— EXERCISE DETAILS —
Every record must be written out once more, with nothing added or omitted.

┌──

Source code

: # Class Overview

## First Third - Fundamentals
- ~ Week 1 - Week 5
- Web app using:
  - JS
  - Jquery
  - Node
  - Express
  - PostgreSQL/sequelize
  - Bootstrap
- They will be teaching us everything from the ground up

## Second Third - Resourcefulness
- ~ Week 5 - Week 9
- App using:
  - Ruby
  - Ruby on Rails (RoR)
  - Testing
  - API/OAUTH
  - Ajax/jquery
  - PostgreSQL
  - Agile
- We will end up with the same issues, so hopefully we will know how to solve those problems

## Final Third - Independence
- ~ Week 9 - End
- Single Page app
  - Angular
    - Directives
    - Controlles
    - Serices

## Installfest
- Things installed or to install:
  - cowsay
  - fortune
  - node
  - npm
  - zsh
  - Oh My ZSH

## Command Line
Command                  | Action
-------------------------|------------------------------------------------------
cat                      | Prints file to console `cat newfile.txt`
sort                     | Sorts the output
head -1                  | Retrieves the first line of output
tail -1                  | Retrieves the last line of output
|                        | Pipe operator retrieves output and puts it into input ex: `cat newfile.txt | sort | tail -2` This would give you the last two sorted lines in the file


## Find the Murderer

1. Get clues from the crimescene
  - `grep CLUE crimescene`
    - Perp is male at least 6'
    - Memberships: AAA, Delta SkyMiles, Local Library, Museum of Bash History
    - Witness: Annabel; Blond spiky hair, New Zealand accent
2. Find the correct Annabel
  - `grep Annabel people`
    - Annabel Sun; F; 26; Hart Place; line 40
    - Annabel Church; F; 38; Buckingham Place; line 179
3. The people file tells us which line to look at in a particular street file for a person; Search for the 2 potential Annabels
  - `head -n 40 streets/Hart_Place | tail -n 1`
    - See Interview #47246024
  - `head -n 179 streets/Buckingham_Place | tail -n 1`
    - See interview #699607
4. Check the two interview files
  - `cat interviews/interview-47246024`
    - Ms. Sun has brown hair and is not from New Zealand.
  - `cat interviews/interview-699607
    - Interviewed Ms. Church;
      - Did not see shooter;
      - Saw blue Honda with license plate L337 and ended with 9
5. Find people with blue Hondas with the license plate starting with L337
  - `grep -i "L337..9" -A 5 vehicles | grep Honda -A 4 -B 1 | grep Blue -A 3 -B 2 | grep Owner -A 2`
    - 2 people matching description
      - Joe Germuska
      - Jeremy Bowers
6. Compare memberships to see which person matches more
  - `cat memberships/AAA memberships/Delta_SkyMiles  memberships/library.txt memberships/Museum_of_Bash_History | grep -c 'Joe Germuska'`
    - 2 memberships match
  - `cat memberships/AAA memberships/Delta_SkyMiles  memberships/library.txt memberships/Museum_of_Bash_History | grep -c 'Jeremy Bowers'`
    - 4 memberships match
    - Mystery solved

└──

— OUTPUT FOR THIS EXERCISE —
Source code

: # Class Overview

## First Third - Fundamentals
- ~ Week 1 - Week 5
- Web app using:
  - JS
  - Jquery
  - Node
  - Express
  - PostgreSQL/sequelize
  - Bootstrap
- They will be teaching us everything from the ground up

## Second Third - Resourcefulness
- ~ Week 5 - Week 9
- App using:
  - Ruby
  - Ruby on Rails (RoR)
  - Testing
  - API/OAUTH
  - Ajax/jquery
  - PostgreSQL
  - Agile
- We will end up with the same issues, so hopefully we will know how to solve those problems

## Final Third - Independence
- ~ Week 9 - End
- Single Page app
  - Angular
    - Directives
    - Controlles
    - Serices

## Installfest
- Things installed or to install:
  - cowsay
  - fortune
  - node
  - npm
  - zsh
  - Oh My ZSH

## Command Line
Command                  | Action
-------------------------|------------------------------------------------------
cat                      | Prints file to console `cat newfile.txt`
sort                     | Sorts the output
head -1                  | Retrieves the first line of output
tail -1                  | Retrieves the last line of output
|                        | Pipe operator retrieves output and puts it into input ex: `cat newfile.txt | sort | tail -2` This would give you the last two sorted lines in the file


## Find the Murderer

1. Get clues from the crimescene
  - `grep CLUE crimescene`
    - Perp is male at least 6'
    - Memberships: AAA, Delta SkyMiles, Local Library, Museum of Bash History
    - Witness: Annabel; Blond spiky hair, New Zealand accent
2. Find the correct Annabel
  - `grep Annabel people`
    - Annabel Sun; F; 26; Hart Place; line 40
    - Annabel Church; F; 38; Buckingham Place; line 179
3. The people file tells us which line to look at in a particular street file for a person; Search for the 2 potential Annabels
  - `head -n 40 streets/Hart_Place | tail -n 1`
    - See Interview #47246024
  - `head -n 179 streets/Buckingham_Place | tail -n 1`
    - See interview #699607
4. Check the two interview files
  - `cat interviews/interview-47246024`
    - Ms. Sun has brown hair and is not from New Zealand.
  - `cat interviews/interview-699607
    - Interviewed Ms. Church;
      - Did not see shooter;
      - Saw blue Honda with license plate L337 and ended with 9
5. Find people with blue Hondas with the license plate starting with L337
  - `grep -i "L337..9" -A 5 vehicles | grep Honda -A 4 -B 1 | grep Blue -A 3 -B 2 | grep Owner -A 2`
    - 2 people matching description
      - Joe Germuska
      - Jeremy Bowers
6. Compare memberships to see which person matches more
  - `cat memberships/AAA memberships/Delta_SkyMiles  memberships/library.txt memberships/Museum_of_Bash_History | grep -c 'Joe Germuska'`
    - 2 memberships match
  - `cat memberships/AAA memberships/Delta_SkyMiles  memberships/library.txt memberships/Museum_of_Bash_History | grep -c 'Jeremy Bowers'`
    - 4 memberships match
    - Mystery solved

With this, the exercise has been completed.